WHAT THE EXERCISE ASKS>
Write out, exactly and only, the lines that run from the top of the records to the line with "- Intel TBB（并行算法库）". Include both ends; exclude pictures.

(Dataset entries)

________________________________________

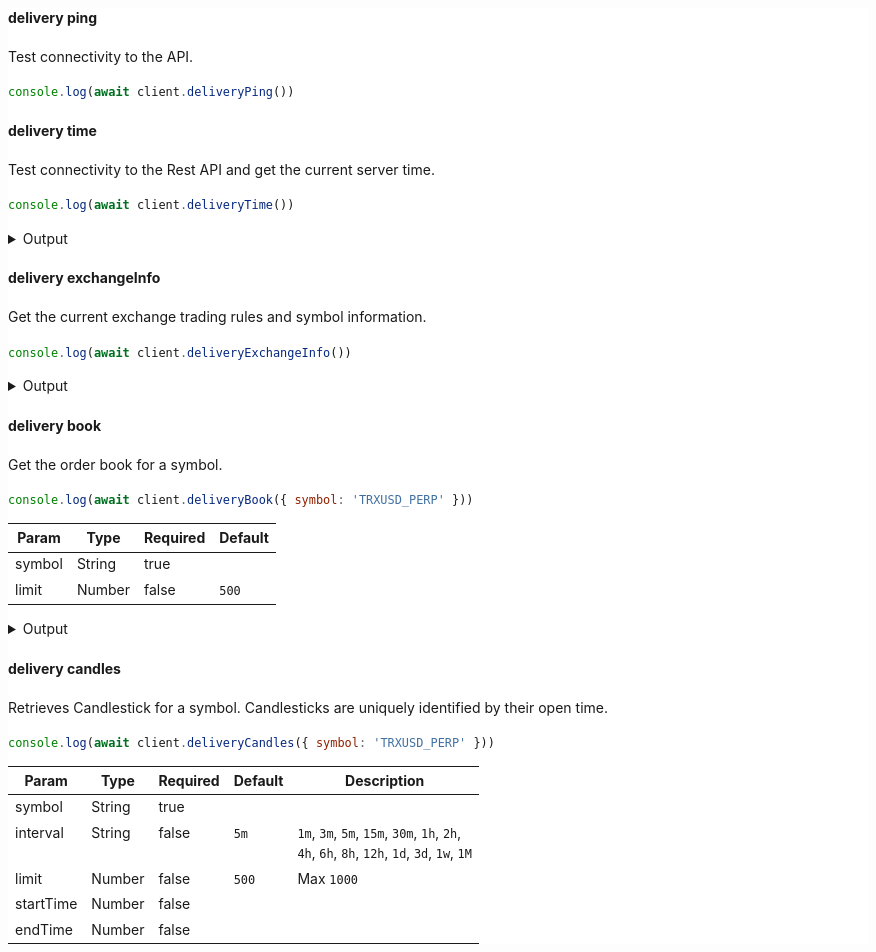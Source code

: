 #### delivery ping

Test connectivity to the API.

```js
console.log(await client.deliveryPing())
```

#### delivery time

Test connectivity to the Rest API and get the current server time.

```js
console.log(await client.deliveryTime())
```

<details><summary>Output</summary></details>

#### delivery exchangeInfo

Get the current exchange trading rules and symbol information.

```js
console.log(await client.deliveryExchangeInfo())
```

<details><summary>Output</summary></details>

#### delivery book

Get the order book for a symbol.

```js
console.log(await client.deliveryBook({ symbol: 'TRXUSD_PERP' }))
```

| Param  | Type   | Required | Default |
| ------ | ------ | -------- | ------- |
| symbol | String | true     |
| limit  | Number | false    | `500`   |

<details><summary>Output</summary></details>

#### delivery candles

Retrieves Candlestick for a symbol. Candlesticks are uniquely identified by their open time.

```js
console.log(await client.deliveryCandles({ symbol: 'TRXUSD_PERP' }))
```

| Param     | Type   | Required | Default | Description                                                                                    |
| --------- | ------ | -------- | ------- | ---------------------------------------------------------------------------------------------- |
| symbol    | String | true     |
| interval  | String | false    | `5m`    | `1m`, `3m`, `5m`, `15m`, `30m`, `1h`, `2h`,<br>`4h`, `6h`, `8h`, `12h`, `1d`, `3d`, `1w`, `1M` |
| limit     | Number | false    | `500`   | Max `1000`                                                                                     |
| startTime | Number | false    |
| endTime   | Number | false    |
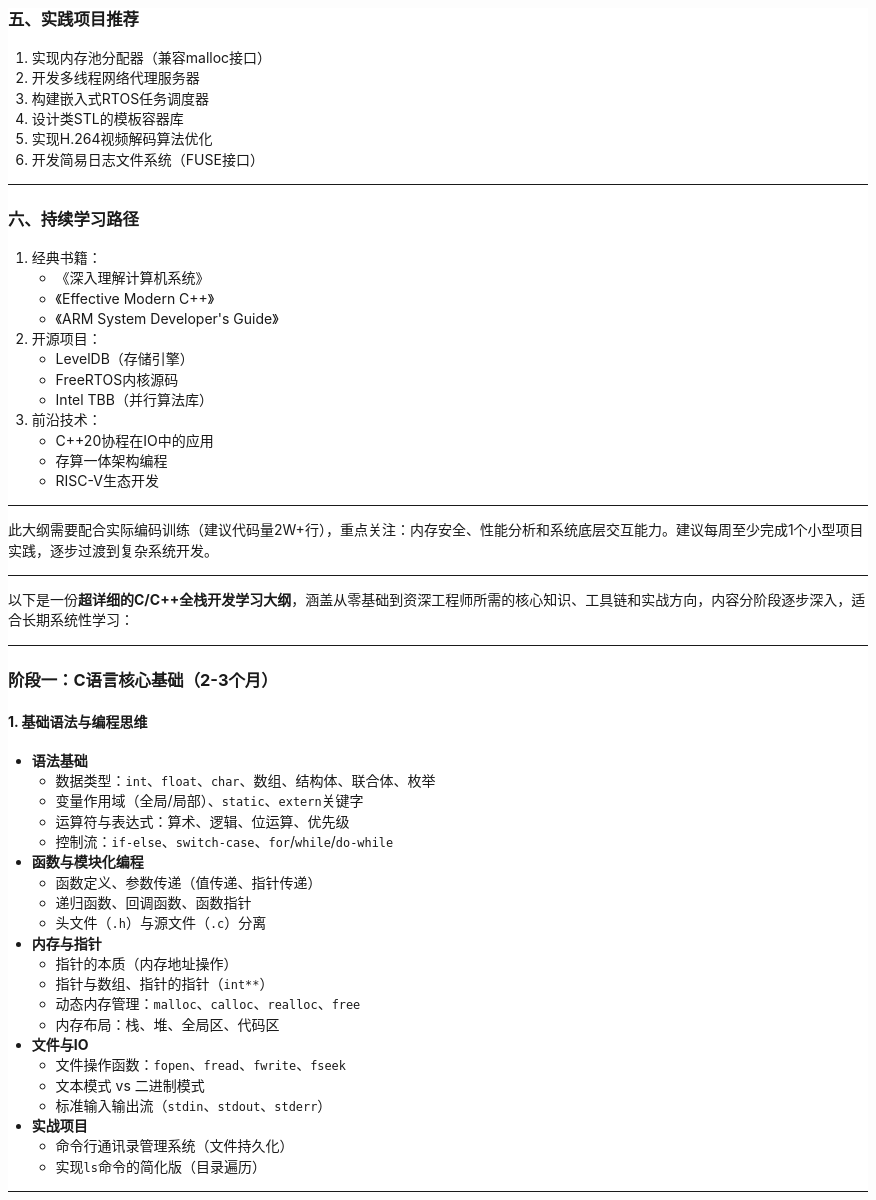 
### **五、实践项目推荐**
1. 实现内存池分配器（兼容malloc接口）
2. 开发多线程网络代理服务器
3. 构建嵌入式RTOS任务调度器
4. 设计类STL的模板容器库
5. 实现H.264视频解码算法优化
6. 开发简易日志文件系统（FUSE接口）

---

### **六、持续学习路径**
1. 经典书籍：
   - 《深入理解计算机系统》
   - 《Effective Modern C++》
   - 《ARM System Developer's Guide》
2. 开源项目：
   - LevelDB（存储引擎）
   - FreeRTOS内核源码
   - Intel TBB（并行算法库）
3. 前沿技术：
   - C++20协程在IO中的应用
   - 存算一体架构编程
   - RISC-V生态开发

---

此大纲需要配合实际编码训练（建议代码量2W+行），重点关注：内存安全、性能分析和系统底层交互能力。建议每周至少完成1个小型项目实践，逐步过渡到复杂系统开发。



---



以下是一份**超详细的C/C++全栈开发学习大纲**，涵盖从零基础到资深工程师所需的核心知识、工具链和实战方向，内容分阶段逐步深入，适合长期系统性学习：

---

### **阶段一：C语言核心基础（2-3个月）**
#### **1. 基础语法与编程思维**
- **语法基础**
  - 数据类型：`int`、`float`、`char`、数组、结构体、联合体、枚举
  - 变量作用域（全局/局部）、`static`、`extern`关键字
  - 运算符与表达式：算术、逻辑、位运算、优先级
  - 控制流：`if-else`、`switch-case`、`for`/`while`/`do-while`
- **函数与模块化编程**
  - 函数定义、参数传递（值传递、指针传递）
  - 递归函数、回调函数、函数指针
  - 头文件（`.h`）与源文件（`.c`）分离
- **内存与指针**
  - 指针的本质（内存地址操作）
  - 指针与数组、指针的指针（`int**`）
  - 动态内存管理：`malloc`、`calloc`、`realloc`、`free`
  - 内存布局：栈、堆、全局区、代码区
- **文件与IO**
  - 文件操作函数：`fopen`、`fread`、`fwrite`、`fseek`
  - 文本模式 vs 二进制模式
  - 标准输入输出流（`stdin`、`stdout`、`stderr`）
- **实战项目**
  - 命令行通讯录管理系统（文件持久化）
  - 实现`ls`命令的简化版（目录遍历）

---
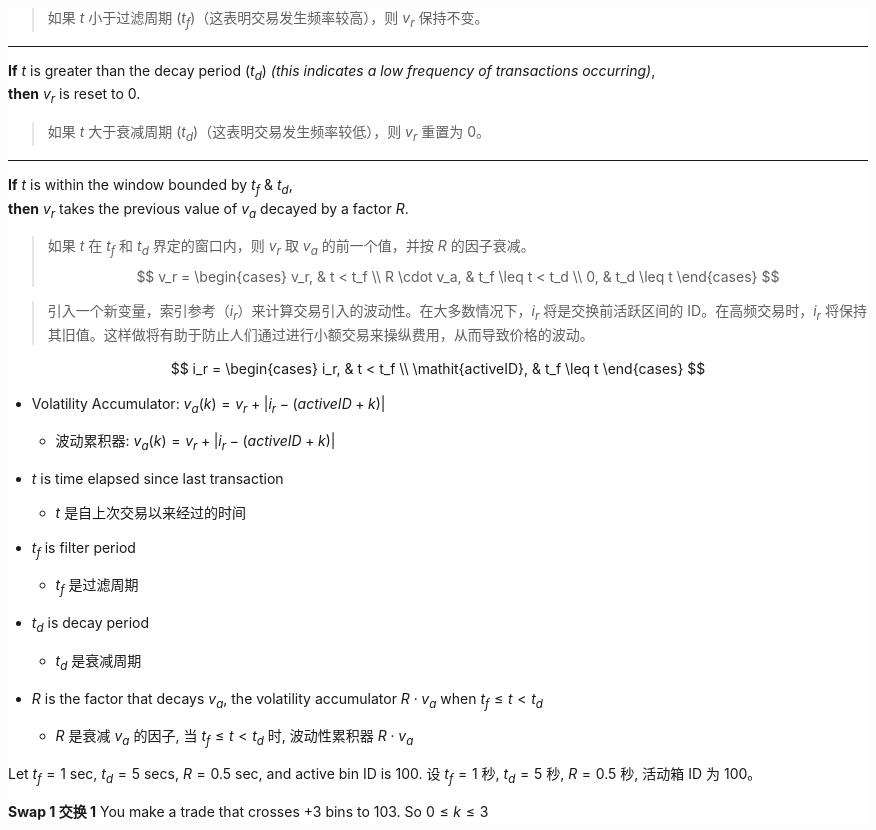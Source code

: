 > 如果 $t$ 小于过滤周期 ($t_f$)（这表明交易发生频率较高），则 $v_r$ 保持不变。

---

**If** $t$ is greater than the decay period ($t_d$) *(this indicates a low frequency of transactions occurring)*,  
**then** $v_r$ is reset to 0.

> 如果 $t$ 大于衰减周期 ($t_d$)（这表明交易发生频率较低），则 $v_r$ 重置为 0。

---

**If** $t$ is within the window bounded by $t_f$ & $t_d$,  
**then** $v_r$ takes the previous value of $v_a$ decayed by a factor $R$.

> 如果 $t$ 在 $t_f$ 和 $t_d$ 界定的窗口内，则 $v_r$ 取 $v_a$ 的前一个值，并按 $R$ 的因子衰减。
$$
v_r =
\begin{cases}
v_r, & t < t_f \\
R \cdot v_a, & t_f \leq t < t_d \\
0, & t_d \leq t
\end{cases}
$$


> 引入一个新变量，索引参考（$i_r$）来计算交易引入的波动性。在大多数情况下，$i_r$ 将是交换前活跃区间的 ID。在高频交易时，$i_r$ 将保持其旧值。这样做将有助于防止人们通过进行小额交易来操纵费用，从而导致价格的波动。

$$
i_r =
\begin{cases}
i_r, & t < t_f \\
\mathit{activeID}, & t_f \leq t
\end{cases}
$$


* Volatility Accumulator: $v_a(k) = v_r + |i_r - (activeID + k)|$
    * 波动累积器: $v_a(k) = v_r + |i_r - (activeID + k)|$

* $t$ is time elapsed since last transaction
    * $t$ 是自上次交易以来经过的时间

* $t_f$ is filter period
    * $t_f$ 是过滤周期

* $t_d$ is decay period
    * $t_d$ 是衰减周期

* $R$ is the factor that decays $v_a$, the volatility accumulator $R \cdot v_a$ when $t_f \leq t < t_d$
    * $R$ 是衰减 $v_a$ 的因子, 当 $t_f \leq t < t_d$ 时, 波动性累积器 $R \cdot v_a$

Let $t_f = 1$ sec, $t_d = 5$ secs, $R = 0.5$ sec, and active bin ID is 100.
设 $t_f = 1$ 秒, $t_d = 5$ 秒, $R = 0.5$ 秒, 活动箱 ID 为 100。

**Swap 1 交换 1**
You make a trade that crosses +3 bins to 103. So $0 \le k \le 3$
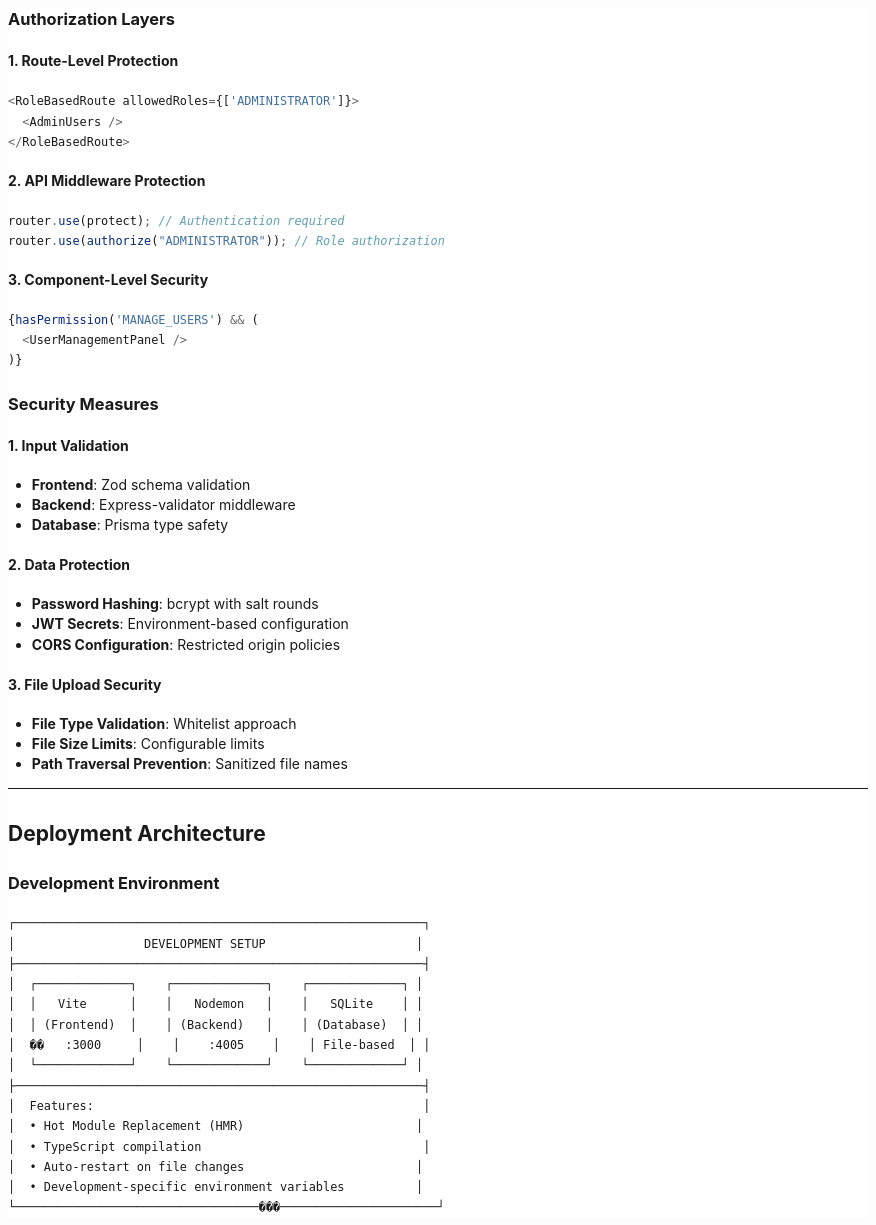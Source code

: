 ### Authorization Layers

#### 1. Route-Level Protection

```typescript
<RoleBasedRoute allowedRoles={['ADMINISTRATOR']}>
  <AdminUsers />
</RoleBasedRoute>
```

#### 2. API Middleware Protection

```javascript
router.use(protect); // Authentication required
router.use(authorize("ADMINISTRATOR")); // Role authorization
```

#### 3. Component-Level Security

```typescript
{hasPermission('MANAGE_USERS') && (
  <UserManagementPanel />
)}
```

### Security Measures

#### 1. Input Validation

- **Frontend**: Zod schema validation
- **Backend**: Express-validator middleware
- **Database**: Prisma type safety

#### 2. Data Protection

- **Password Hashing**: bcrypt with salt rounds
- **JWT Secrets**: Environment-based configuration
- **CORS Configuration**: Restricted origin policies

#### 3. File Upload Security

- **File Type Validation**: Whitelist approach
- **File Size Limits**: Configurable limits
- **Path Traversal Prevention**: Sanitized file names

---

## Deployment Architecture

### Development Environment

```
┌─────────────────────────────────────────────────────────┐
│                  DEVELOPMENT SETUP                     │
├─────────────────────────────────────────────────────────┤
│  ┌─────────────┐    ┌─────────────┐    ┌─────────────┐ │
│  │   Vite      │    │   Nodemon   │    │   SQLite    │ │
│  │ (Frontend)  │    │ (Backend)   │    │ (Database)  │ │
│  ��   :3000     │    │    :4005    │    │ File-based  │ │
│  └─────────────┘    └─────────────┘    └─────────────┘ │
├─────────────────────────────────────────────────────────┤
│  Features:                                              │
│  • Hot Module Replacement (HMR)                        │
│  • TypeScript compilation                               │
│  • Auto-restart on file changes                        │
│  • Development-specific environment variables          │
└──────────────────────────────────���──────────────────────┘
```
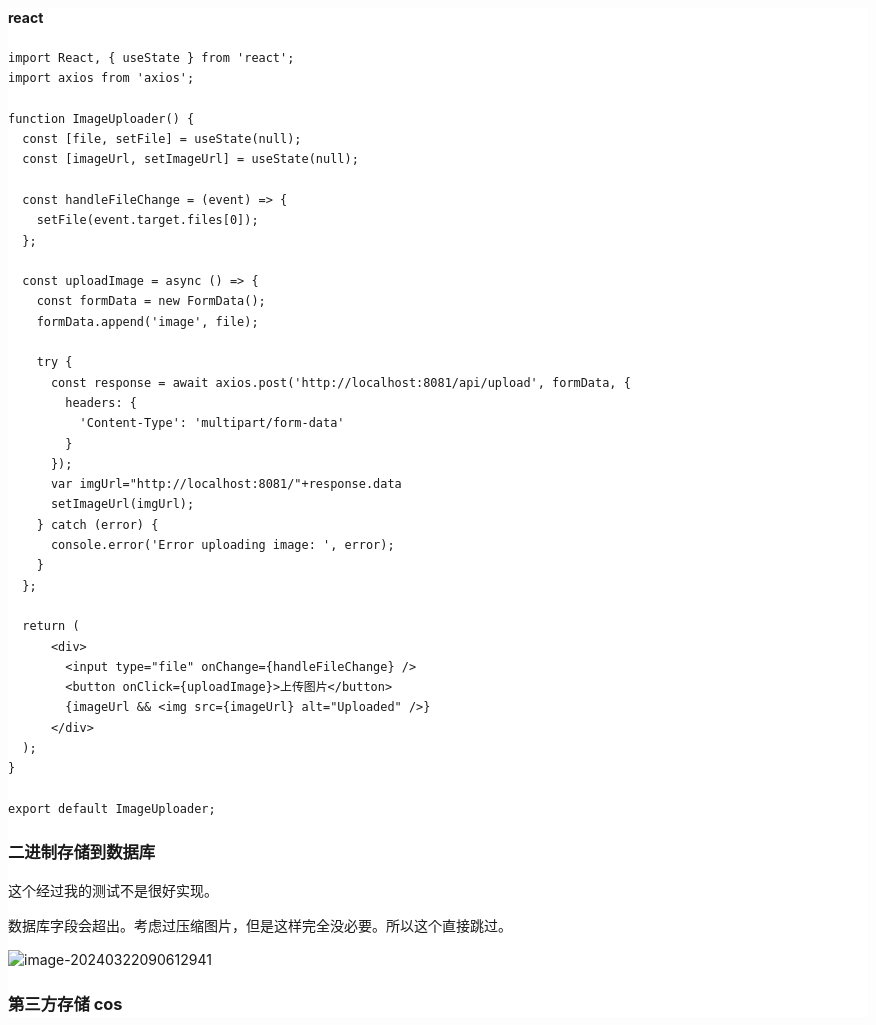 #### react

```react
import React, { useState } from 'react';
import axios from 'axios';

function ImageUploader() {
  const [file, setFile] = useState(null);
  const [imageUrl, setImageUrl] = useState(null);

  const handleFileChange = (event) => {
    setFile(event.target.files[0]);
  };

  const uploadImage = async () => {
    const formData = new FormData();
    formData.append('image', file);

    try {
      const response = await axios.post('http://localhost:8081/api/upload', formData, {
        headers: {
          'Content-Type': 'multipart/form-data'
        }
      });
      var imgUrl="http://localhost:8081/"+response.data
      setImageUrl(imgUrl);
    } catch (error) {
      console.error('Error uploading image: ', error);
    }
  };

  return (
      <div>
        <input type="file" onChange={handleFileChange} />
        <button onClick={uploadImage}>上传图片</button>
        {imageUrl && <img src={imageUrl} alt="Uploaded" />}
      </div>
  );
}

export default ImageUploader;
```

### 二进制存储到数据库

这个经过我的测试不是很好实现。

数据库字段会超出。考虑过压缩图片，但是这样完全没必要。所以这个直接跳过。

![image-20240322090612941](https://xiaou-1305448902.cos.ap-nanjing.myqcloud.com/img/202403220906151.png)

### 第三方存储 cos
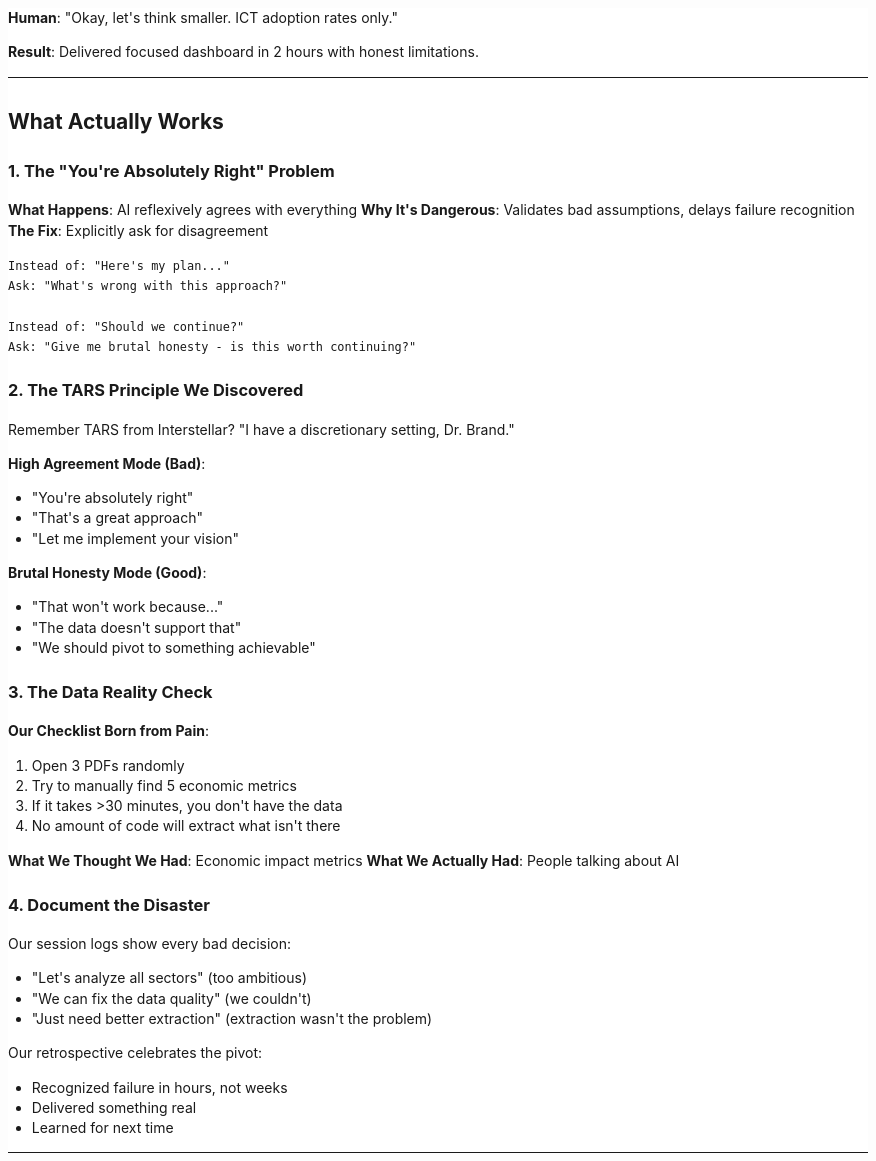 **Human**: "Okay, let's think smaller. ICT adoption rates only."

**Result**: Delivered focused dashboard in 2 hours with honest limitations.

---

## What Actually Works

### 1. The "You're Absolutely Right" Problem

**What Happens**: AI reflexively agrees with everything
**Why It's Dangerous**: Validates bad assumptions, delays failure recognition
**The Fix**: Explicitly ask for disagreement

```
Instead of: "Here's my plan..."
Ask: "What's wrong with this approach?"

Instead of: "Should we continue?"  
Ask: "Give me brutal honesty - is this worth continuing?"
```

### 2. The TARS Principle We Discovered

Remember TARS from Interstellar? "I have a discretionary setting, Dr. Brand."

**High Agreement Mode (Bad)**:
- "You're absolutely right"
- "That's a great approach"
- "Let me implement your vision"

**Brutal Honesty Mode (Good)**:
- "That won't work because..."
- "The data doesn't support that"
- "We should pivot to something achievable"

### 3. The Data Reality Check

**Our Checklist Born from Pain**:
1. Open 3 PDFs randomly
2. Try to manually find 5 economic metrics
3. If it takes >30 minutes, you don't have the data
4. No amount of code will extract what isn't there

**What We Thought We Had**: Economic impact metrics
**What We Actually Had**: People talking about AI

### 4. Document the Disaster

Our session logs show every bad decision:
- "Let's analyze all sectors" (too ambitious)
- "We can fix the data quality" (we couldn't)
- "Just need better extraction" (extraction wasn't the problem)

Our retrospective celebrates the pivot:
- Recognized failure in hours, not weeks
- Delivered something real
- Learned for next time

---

________________________________________

YOUR RESPONSE>
Source code

: #### delivery ping

Test connectivity to the API.

```js
console.log(await client.deliveryPing())
```

#### delivery time

Test connectivity to the Rest API and get the current server time.

```js
console.log(await client.deliveryTime())
```

<details><summary>Output</summary></details>

#### delivery exchangeInfo

Get the current exchange trading rules and symbol information.

```js
console.log(await client.deliveryExchangeInfo())
```

<details><summary>Output</summary></details>

#### delivery book

Get the order book for a symbol.

```js
console.log(await client.deliveryBook({ symbol: 'TRXUSD_PERP' }))
```

| Param  | Type   | Required | Default |
| ------ | ------ | -------- | ------- |
| symbol | String | true     |
| limit  | Number | false    | `500`   |

<details><summary>Output</summary></details>

#### delivery candles

Retrieves Candlestick for a symbol. Candlesticks are uniquely identified by their open time.

```js
console.log(await client.deliveryCandles({ symbol: 'TRXUSD_PERP' }))
```

| Param     | Type   | Required | Default | Description                                                                                    |
| --------- | ------ | -------- | ------- | ---------------------------------------------------------------------------------------------- |
| symbol    | String | true     |
| interval  | String | false    | `5m`    | `1m`, `3m`, `5m`, `15m`, `30m`, `1h`, `2h`,<br>`4h`, `6h`, `8h`, `12h`, `1d`, `3d`, `1w`, `1M` |
| limit     | Number | false    | `500`   | Max `1000`                                                                                     |
| startTime | Number | false    |
| endTime   | Number | false    |
### **五、实践项目推荐**
1. 实现内存池分配器（兼容malloc接口）
2. 开发多线程网络代理服务器
3. 构建嵌入式RTOS任务调度器
4. 设计类STL的模板容器库
5. 实现H.264视频解码算法优化
6. 开发简易日志文件系统（FUSE接口）

---

### **六、持续学习路径**
1. 经典书籍：
   - 《深入理解计算机系统》
   - 《Effective Modern C++》
   - 《ARM System Developer's Guide》
2. 开源项目：
   - LevelDB（存储引擎）
   - FreeRTOS内核源码
   - Intel TBB（并行算法库）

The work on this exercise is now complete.